Re: index prefetching

From:	Tomas Vondra <tomas(at)vondra(dot)me>
To:	Peter Geoghegan <pg(at)bowt(dot)ie>
Cc:	Andres Freund <andres(at)anarazel(dot)de>, Robert Haas <robertmhaas(at)gmail(dot)com>, Melanie Plageman <melanieplageman(at)gmail(dot)com>, PostgreSQL Hackers <pgsql-hackers(at)lists(dot)postgresql(dot)org>, Georgios <gkokolatos(at)protonmail(dot)com>, Thomas Munro <thomas(dot)munro(at)gmail(dot)com>, Konstantin Knizhnik <knizhnik(at)garret(dot)ru>, Dilip Kumar <dilipbalaut(at)gmail(dot)com>
Subject:	Re: index prefetching
Date:	2025-04-22 18:34:35
Message-ID:	e0200bfa-1e60-43be-a5ac-094c8b0fe40e@vondra.me
Views:	Whole Thread \| Raw Message \| Download mbox \| Resend email
Thread:
Lists:	pgsql-hackers

On 4/22/25 18:26, Peter Geoghegan wrote:
> On Tue, Apr 22, 2025 at 6:46 AM Tomas Vondra <tomas(at)vondra(dot)me> wrote:
>> here's an improved (rebased + updated) version of the patch series, with
>> some significant fixes and changes.

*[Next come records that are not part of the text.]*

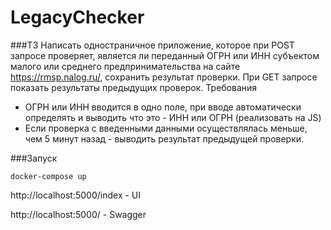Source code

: # LegacyChecker

###ТЗ
Написать одностраничное приложение, которое при POST запросе проверяет, является ли
переданный ОГРН или ИНН субъектом малого или среднего предпринимательства на
сайте https://rmsp.nalog.ru/, сохранить результат проверки. При GET запросе показать
результаты предыдущих проверок.
Требования
* ОГРН или ИНН вводится в одно поле, при вводе автоматически определять и выводить
что это - ИНН или ОГРН (реализовать на JS)
* Если проверка с введенными данными осуществлялась меньше, чем 5 минут назад -
выводить результат предыдущей проверки.

###Запуск
```
docker-compose up
```
http://localhost:5000/index - UI

http://localhost:5000/ - Swagger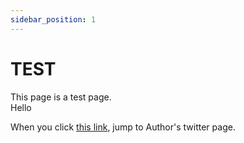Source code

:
 ```yaml
---
sidebar_position: 1
---
```

# TEST
This page is a test page.  
Hello  

When you click [this link](https://twitter.com/yt0f1), jump to Author's twitter page.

The patch adds infrastructure and
>> modifies btree indexes to do prefetching - and AFAIK it passes all tests
>> (no results, correct results).
>
> Cool!
>
>> Compared to the last patch version [1] shared on list (in November),
>> there's a number of significant design changes - a lot of this is based
>> on a number of off-list discussions I had with Peter Geoghegan, which
>> was very helpful.
>
> Thanks for being so receptive to my feedback. I know that I wasn't
> particularly clear. I mostly only gave you my hand-wavy, caveat-laden
> ideas about how best to layer things. But you were willing to give
> them full and fair consideration.
>
>> 1) patch now relies on read_stream
>
>> So I squashed these two parts, and the patch now does read_stream (for
>> the table reads) from the beginning.
>
> Make sense.
>
>> Based on the discussions with Peter I decided to make this a bit more
>> ambitious, moving the whole batch management from the index AM to the
>> indexam.c level. So now there are two callbacks - amgetbatch and
>> amfreebatch, and it's up to indexam.c to manage the batches - decide how
>> many batches to allow, etc. The index AM is responsible merely for
>> loading the next batch, but does not decide when to load or free a
>> batch, how many to keep in memory, etc.
>>
>> There's a section in indexam.c with a more detailed description of the
>> design, I'm not going to explain all the design details here.
>
> To me, the really important point about this high-level design is that
> it provides a great deal of flexibility around reordering work, while
> still preserving the appearance of an index scan that performs work in
> the same old fixed order. All relevant kinds of work (whether table AM
> and index AM related work) are under the direct control of one single
> module. There's one central place for a mechanism that weighs both
> costs and benefits, keeping things in balance.
>
> (I realize that there's still some sense in which that isn't true,
> partly due to the read stream interface, but for now the important
> thing is that we're agreed on this high level direction.)
>

Yeah, that makes sense, although I've been thinking about this a bit
differently. I haven't been trying to establish a new "component" to
manage prefetching. For me the question was what's the right layer, so
that unnecessary details don't leak into AM and/or executor.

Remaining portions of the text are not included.